In the time it took for that process to play out, an entire - and in fact an enormous - generation of Americans was born and came of age entirely after the war. They had no frame of reference to viscerally understand that the economic circumstances in which they grew up were unusual. The expectation that some education and a little effort were sufficient to secure a comfortable middle-class existence became embedded.
There is an assumption, built into our mythology of the United States, that the free market and elections were all that was necessary to secure both our victory in the war and the subsequent prosperity. There is a startling lack of national self-awareness in our failure to acknowledge that it was the war itself that permitted our living standard to become so broadly based - again, broadly based primarily among a white population.
When that base inevitably diminished the white population in particular, having disproportionately felt the benefit of midcentury prosperity, felt itself to be falling behind. The tendency to blame nonwhite and specifically black populations for "causing trouble" when they campaigned for a more equal society combined with the loss of status from a diminishing middle class to create a powerful feeling of persecution among whites which, while grounded in their economic frustrations, was wholly incongruous with their privileged position in society.
That is why when white people hear things like "Make America Great Again," that pean to the old America evokes both economic and racial resentments. The prosperity and security that they remember was built not only on unique historical circumstances but also on a system of racial inequality which they inherited and from which most of them, like most of us, were content to continue profiting. Not only is it impossible to reconstruct the circumstances that lead to the prosperity in the first place without a catastrophically destructive world war, but the unusually equitable distribution of it among whites was made possible significantly by its restriction to whites.

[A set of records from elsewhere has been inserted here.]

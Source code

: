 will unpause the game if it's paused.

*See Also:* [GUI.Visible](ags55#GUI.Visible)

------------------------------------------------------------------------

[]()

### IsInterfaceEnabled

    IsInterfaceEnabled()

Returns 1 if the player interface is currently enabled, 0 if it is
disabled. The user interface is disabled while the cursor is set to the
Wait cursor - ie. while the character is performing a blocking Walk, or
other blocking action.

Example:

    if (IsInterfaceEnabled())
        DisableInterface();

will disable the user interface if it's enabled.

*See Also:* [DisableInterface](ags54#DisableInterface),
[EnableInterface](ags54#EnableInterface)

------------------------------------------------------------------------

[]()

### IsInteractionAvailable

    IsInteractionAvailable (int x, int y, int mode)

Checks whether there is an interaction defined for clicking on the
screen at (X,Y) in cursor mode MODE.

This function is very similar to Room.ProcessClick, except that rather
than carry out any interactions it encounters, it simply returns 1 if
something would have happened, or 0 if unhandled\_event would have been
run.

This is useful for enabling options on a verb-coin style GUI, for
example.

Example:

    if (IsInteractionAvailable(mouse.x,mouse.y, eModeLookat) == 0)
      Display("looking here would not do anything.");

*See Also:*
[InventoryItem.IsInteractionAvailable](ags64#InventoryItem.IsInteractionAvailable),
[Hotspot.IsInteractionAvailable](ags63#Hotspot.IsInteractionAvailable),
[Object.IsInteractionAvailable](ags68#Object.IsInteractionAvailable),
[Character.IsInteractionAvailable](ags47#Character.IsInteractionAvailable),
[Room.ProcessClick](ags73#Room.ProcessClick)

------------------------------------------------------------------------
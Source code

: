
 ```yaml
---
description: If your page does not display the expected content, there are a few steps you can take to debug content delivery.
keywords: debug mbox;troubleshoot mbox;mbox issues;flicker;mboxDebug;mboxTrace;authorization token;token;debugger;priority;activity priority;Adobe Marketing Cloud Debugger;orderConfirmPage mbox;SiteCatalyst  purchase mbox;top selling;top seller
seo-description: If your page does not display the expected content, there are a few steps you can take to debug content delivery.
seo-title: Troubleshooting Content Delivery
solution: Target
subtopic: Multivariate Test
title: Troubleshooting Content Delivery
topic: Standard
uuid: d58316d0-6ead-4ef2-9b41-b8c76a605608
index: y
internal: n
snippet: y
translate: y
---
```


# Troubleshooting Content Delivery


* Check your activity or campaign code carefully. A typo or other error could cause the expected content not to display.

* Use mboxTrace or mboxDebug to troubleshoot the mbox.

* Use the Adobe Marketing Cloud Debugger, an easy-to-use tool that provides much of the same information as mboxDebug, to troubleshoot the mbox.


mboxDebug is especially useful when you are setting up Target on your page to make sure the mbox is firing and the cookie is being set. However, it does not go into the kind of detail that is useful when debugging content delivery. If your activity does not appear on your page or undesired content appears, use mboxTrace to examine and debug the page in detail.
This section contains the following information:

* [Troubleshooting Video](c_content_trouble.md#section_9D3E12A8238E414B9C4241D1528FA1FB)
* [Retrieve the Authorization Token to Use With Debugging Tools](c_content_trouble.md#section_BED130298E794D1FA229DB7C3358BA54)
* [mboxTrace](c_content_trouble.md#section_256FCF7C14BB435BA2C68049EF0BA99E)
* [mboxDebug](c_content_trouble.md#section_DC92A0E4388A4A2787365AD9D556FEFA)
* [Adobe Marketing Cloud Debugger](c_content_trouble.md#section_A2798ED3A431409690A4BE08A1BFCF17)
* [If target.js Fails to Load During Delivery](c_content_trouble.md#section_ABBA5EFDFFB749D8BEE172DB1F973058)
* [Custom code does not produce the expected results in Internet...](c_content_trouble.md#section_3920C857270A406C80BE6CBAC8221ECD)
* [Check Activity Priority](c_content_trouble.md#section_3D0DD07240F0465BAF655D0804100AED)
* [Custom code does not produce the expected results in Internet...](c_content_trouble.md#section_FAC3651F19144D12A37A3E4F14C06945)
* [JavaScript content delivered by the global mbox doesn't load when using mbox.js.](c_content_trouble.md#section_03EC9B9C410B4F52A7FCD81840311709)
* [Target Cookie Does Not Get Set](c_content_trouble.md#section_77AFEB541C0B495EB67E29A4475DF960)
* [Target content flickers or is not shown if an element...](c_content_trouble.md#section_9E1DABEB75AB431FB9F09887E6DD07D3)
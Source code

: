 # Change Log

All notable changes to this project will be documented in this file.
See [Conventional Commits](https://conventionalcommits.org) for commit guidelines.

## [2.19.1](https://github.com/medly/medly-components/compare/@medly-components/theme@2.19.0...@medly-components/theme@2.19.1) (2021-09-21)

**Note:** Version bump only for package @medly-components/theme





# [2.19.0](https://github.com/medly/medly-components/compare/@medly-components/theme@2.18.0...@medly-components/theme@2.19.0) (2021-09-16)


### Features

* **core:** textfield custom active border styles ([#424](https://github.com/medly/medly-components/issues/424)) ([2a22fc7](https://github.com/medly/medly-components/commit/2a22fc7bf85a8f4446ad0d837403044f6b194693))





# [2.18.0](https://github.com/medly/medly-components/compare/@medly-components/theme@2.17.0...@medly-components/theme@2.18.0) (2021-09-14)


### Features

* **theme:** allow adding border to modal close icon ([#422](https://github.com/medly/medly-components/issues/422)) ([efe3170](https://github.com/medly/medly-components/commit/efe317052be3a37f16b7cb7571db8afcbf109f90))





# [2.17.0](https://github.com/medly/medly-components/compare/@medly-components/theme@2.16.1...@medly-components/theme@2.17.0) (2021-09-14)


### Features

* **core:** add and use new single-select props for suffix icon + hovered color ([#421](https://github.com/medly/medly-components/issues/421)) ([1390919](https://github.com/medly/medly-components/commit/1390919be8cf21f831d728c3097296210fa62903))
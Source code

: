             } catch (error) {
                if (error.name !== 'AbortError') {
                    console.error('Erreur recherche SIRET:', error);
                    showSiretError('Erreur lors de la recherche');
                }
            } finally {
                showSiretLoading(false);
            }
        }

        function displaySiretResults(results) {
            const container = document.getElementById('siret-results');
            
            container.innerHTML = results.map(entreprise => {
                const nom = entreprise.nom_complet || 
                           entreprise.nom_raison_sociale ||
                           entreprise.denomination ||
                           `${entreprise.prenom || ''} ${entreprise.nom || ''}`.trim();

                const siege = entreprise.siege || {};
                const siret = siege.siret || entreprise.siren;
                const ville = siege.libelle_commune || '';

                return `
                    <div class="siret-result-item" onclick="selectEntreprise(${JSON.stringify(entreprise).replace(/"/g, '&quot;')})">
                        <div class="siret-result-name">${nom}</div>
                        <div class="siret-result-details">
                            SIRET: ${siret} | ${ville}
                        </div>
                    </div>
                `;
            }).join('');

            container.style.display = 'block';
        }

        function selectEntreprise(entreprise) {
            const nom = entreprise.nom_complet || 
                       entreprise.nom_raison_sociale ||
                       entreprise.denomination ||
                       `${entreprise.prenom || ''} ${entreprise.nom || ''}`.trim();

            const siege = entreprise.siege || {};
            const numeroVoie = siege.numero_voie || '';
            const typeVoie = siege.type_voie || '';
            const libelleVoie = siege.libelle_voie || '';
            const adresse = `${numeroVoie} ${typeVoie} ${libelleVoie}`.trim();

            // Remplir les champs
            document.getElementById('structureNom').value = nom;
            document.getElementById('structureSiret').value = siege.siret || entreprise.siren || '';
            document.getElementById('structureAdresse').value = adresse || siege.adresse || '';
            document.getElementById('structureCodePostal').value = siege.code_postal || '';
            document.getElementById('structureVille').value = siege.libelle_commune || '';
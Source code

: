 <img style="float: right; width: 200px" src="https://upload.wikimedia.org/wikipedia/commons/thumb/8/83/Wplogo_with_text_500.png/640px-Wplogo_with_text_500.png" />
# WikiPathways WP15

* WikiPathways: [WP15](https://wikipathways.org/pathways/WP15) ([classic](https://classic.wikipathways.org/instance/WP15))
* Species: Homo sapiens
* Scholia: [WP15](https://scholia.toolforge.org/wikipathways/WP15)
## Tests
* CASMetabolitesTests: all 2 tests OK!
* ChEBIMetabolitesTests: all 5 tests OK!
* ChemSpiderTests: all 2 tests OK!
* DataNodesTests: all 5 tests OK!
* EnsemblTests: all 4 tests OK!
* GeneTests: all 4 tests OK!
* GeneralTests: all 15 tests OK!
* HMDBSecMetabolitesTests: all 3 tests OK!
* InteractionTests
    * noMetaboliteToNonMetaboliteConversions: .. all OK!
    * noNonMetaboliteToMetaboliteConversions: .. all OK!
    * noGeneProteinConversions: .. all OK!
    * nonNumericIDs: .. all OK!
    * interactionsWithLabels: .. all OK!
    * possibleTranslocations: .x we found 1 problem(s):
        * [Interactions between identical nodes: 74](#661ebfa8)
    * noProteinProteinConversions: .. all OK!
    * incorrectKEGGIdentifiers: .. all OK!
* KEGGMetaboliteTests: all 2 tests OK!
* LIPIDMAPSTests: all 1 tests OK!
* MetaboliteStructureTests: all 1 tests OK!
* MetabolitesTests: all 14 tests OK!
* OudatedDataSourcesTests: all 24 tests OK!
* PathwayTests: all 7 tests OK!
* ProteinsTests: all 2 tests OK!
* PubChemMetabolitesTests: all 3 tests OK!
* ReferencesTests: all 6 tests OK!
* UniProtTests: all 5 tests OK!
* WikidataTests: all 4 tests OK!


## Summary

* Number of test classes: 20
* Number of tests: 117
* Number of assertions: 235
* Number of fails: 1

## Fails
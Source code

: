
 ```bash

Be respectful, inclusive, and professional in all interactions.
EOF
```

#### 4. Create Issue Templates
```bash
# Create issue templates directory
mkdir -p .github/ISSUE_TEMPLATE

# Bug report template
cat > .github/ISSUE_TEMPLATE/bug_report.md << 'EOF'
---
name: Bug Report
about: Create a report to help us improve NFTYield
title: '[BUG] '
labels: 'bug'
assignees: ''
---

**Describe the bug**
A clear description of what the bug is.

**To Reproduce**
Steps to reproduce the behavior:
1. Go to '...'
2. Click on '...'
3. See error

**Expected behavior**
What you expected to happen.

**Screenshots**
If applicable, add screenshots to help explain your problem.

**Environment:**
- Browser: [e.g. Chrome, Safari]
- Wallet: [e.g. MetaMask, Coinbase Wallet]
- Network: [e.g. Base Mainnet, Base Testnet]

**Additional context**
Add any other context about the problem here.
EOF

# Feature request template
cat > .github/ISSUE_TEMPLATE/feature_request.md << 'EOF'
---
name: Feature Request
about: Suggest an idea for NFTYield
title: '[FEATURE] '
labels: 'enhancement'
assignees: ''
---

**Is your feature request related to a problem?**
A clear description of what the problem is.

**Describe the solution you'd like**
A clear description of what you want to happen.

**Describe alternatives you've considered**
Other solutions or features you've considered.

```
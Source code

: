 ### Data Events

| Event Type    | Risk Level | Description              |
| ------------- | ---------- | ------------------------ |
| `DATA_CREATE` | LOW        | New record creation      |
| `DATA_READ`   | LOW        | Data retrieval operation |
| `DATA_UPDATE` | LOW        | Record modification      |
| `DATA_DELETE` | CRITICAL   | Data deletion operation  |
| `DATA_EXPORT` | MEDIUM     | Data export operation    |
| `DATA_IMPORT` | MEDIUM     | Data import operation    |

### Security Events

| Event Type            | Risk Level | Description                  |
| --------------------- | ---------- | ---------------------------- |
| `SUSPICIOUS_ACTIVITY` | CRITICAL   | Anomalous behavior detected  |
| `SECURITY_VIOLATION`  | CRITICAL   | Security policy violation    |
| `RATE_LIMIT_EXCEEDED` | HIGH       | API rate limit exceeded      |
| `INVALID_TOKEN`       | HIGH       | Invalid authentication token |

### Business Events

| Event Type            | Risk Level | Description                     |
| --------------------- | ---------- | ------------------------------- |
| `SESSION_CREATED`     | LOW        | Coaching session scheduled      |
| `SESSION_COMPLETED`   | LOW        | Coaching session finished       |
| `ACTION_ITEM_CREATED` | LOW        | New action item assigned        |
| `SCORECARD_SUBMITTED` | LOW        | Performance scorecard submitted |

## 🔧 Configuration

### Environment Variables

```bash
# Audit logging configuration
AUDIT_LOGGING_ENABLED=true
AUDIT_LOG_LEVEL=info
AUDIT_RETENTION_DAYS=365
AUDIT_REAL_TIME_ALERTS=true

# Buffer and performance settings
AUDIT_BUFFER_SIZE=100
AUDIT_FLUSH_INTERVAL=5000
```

We should not want to return to that place. It may be more difficult to find our way in the modern world and search for a basis for a more equitable prosperity, but it is simply the right thing to do. "Make America Great Again" is a siren song, offering White America a return to its comfortable, oblivious past. What it will give us instead is a dystopia riven by inequalities and racial tensions. Those tensions cannot be ratcheted up indefinitely for political gain without their being released, probably violently. Only a sound historical understanding of how and why we are where we are can give us the insight to prevent it.